Quantification of soluble VE-cadherin and VEGF
The hVE-cadherin Quantikine kit (#DCADV0, R&D Systems) was used to measure soluble VE-cadherin in the culture medium and the hVEGF Quantikine kit (#DVE00, R&D Systems) was used to quantify secreted VEGF in the culture medium of tumor cells. These enzyme-linked immunosorbent assay (ELISA) was performed according to the kit instructions.
Statistical analysis
GraphPad Prism (GraphPad Software, La Jolla, CA) was used for data analysis (Student’s t-test).
Results
Endothelial permeability is increased after irradiation
The effect of ionizing radiation on the permeability of an endothelial monolayer was investigated and compared with the effects of known permeability-inducing agents such as VEGF (vascular endothelial growth factor-A) [14], TNFα (tumor necrosis factor alpha [15], as well as of APMA (4-aminophenylmercuric acetate) [16], an activator of matrix metalloproteinases. Irradiation with photons significantly and dose-dependently increased the permeability of endothelial cell monolayers by 25% at 2 Gy and by 35% at 4 Gy when compared to non-irradiated controls (Fig. 1a). This increase was comparable to that achieved by permeability-increasing substances (Fig. 1b).

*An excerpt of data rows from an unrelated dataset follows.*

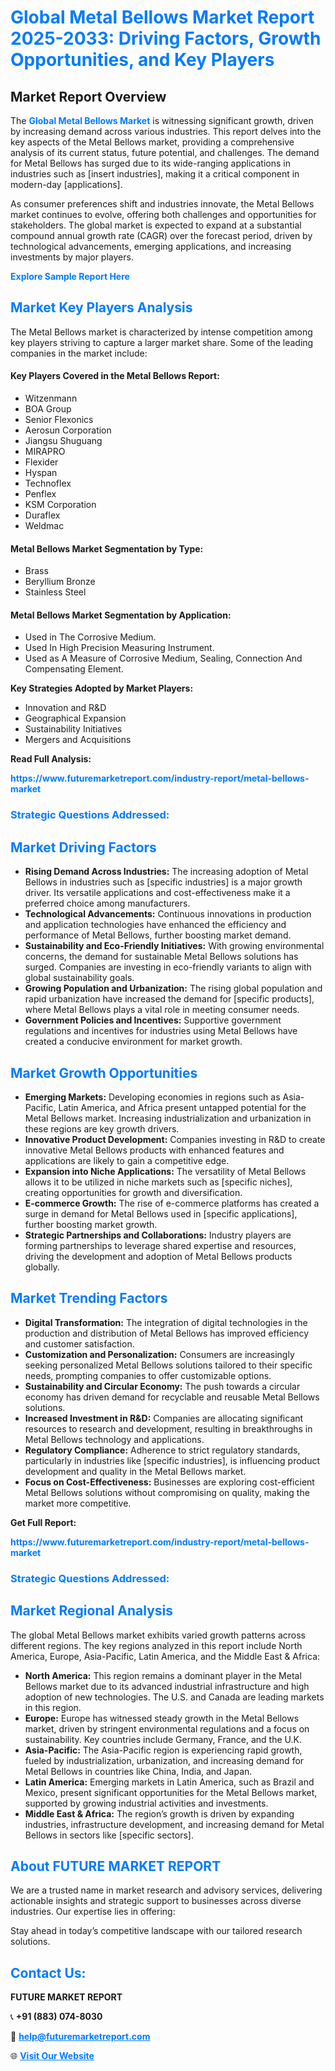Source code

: <h1 style="color: #007BFF;">Global Metal Bellows Market Report 2025-2033: Driving Factors, Growth Opportunities, and Key Players</h1>

<section id="overview">
<h2>Market Report Overview</h2>
<p>The <a href="https://www.futuremarketreport.com/industry-report/metal-bellows-market" style="color: #007BFF; text-decoration: none;"><strong>Global Metal Bellows Market</strong></a> is witnessing significant growth, driven by increasing demand across various industries. This report delves into the key aspects of the Metal Bellows market, providing a comprehensive analysis of its current status, future potential, and challenges. The demand for Metal Bellows has surged due to its wide-ranging applications in industries such as [insert industries], making it a critical component in modern-day [applications].</p>
<p>As consumer preferences shift and industries innovate, the Metal Bellows market continues to evolve, offering both challenges and opportunities for stakeholders. The global market is expected to expand at a substantial compound annual growth rate (CAGR) over the forecast period, driven by technological advancements, emerging applications, and increasing investments by major players.</p>
</section>

<section id="overview">
<p><a href="https://www.futuremarketreport.com/request-sample/reportId=85781" style="color: #007BFF; text-decoration: none;"><strong>Explore Sample Report Here</strong></a></p>
</section>

<section id="key-players">
<h2 style="color: #007BFF;">Market Key Players Analysis</h2>
<p>The Metal Bellows market is characterized by intense competition among key players striving to capture a larger market share. Some of the leading companies in the market include:</p>
<h4>Key Players Covered in the Metal Bellows Report:</h4>
<ul><li>Witzenmann</li><li>BOA Group</li><li>Senior Flexonics</li><li>Aerosun Corporation</li><li>Jiangsu Shuguang</li><li>MIRAPRO</li><li>Flexider</li><li>Hyspan</li><li>Technoflex</li><li>Penflex</li><li>KSM Corporation</li><li>Duraflex</li><li>Weldmac</li></ul>
<h4>Metal Bellows Market Segmentation by Type:</h4>
<ul><li>Brass</li><li>Beryllium Bronze</li><li>Stainless Steel</li></ul>

<h4>Metal Bellows Market Segmentation by Application:</h4>
<ul><li>Used in The Corrosive Medium.</li><li>Used In High Precision Measuring Instrument.</li><li>Used as A Measure of Corrosive Medium, Sealing, Connection And Compensating Element.</li></ul>
<p><strong>Key Strategies Adopted by Market Players:</strong></p>
<ul>
<li>Innovation and R&D</li>
<li>Geographical Expansion</li>
<li>Sustainability Initiatives</li>
<li>Mergers and Acquisitions</li>
</ul>
</section>

<section>
<p><strong>Read Full Analysis: </strong></p><a href="https://www.futuremarketreport.com/industry-report/metal-bellows-market" style="color: #007BFF; text-decoration: none;"><strong>https://www.futuremarketreport.com/industry-report/metal-bellows-market</strong></a>
<h3 style="color: #007BFF;">Strategic Questions Addressed:</h3>
</section>

<section id="driving-factors">
<h2 style="color: #007BFF;">Market Driving Factors</h2>
<ul>
<li><strong>Rising Demand Across Industries:</strong> The increasing adoption of Metal Bellows in industries such as [specific industries] is a major growth driver. Its versatile applications and cost-effectiveness make it a preferred choice among manufacturers.</li>
<li><strong>Technological Advancements:</strong> Continuous innovations in production and application technologies have enhanced the efficiency and performance of Metal Bellows, further boosting market demand.</li>
<li><strong>Sustainability and Eco-Friendly Initiatives:</strong> With growing environmental concerns, the demand for sustainable Metal Bellows solutions has surged. Companies are investing in eco-friendly variants to align with global sustainability goals.</li>
<li><strong>Growing Population and Urbanization:</strong> The rising global population and rapid urbanization have increased the demand for [specific products], where Metal Bellows plays a vital role in meeting consumer needs.</li>
<li><strong>Government Policies and Incentives:</strong> Supportive government regulations and incentives for industries using Metal Bellows have created a conducive environment for market growth.</li>
</ul>
</section>

<section id="growth-opportunities">
<h2 style="color: #007BFF;">Market Growth Opportunities</h2>
<ul>
<li><strong>Emerging Markets:</strong> Developing economies in regions such as Asia-Pacific, Latin America, and Africa present untapped potential for the Metal Bellows market. Increasing industrialization and urbanization in these regions are key growth drivers.</li>
<li><strong>Innovative Product Development:</strong> Companies investing in R&D to create innovative Metal Bellows products with enhanced features and applications are likely to gain a competitive edge.</li>
<li><strong>Expansion into Niche Applications:</strong> The versatility of Metal Bellows allows it to be utilized in niche markets such as [specific niches], creating opportunities for growth and diversification.</li>
<li><strong>E-commerce Growth:</strong> The rise of e-commerce platforms has created a surge in demand for Metal Bellows used in [specific applications], further boosting market growth.</li>
<li><strong>Strategic Partnerships and Collaborations:</strong> Industry players are forming partnerships to leverage shared expertise and resources, driving the development and adoption of Metal Bellows products globally.</li>
</ul>
</section>

<section id="trending-factors">
<h2 style="color: #007BFF;">Market Trending Factors</h2>
<ul>
<li><strong>Digital Transformation:</strong> The integration of digital technologies in the production and distribution of Metal Bellows has improved efficiency and customer satisfaction.</li>
<li><strong>Customization and Personalization:</strong> Consumers are increasingly seeking personalized Metal Bellows solutions tailored to their specific needs, prompting companies to offer customizable options.</li>
<li><strong>Sustainability and Circular Economy:</strong> The push towards a circular economy has driven demand for recyclable and reusable Metal Bellows solutions.</li>
<li><strong>Increased Investment in R&D:</strong> Companies are allocating significant resources to research and development, resulting in breakthroughs in Metal Bellows technology and applications.</li>
<li><strong>Regulatory Compliance:</strong> Adherence to strict regulatory standards, particularly in industries like [specific industries], is influencing product development and quality in the Metal Bellows market.</li>
<li><strong>Focus on Cost-Effectiveness:</strong> Businesses are exploring cost-efficient Metal Bellows solutions without compromising on quality, making the market more competitive.</li>
</ul>
</section>

<section>
<p><strong>Get Full Report: </strong></p><a href="https://www.futuremarketreport.com/industry-report/metal-bellows-market" style="color: #007BFF; text-decoration: none;"><strong>https://www.futuremarketreport.com/industry-report/metal-bellows-market</strong></a>
<h3 style="color: #007BFF;">Strategic Questions Addressed:</h3>
</section>


<section id="regional-analysis">
<h2 style="color: #007BFF;">Market Regional Analysis</h2>
<p>The global Metal Bellows market exhibits varied growth patterns across different regions. The key regions analyzed in this report include North America, Europe, Asia-Pacific, Latin America, and the Middle East & Africa:</p>
<ul>
<li><strong>North America:</strong> This region remains a dominant player in the Metal Bellows market due to its advanced industrial infrastructure and high adoption of new technologies. The U.S. and Canada are leading markets in this region.</li>
<li><strong>Europe:</strong> Europe has witnessed steady growth in the Metal Bellows market, driven by stringent environmental regulations and a focus on sustainability. Key countries include Germany, France, and the U.K.</li>
<li><strong>Asia-Pacific:</strong> The Asia-Pacific region is experiencing rapid growth, fueled by industrialization, urbanization, and increasing demand for Metal Bellows in countries like China, India, and Japan.</li>
<li><strong>Latin America:</strong> Emerging markets in Latin America, such as Brazil and Mexico, present significant opportunities for the Metal Bellows market, supported by growing industrial activities and investments.</li>
<li><strong>Middle East & Africa:</strong> The region’s growth is driven by expanding industries, infrastructure development, and increasing demand for Metal Bellows in sectors like [specific sectors].</li>
</ul>
</section>

<footer>
<h2 style="color: #007BFF;">About FUTURE MARKET REPORT</h2>
<p>We are a trusted name in market research and advisory services, delivering actionable insights and strategic support to businesses across diverse industries. Our expertise lies in offering:</p>

<p>Stay ahead in today’s competitive landscape with our tailored research solutions.</p>

<h2 style="color: #007BFF;">Contact Us:</h2>
<p><strong>FUTURE MARKET REPORT</strong></p>
<p>📞 <strong>+91 (883) 074-8030</strong></p>
<p>📧 <strong><a href="mailto:help@futuremarketreport.com" style="color: #007BFF;">help@futuremarketreport.com</a></strong></p>
<p>🌐 <strong><a href="https://www.futuremarketreport.com/" style="color: #007BFF;">Visit Our Website</a></strong></p>
</footer>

ADAM inhibitors counteract the radiation-induced increase in endothelial permeability
Treating endothelial cell monolayers with the ADAM10 inhibitors GI254023X and GW280264X (also inhibiting ADAM17) led to reduced permeability corresponding to approx. 40 and 60%, respectively, of that of controls treated with vehicle (DMSO) alone (100%; Fig. 1c). Both inhibitors also reduced the radiation-induced increase in the permeability of endothelial cell monolayers (Fig. 1d).
Expression and activation of ADAM10, but not of ADAM17, is increased in irradiated endothelial cells
The lack of irradiation-induced permeability increases in the presence of ADAM inhibitors implicated these proteases as possible mediators of this effect. Therefore, we wanted to know whether the expression levels of ADAM10 and ADAM17 were influenced by irradiation. While both, ADAM10 (Fig. 2a) and ADAM17 (Fig. 2b) were upregulated on the mRNA level, only ADAM10 protein levels, especially those of its mature (i.e. active) form (68-kDa-fragment) were increased (Fig. 2c and e). ADAM 17 protein levels remained constant (Fig. 2d and e).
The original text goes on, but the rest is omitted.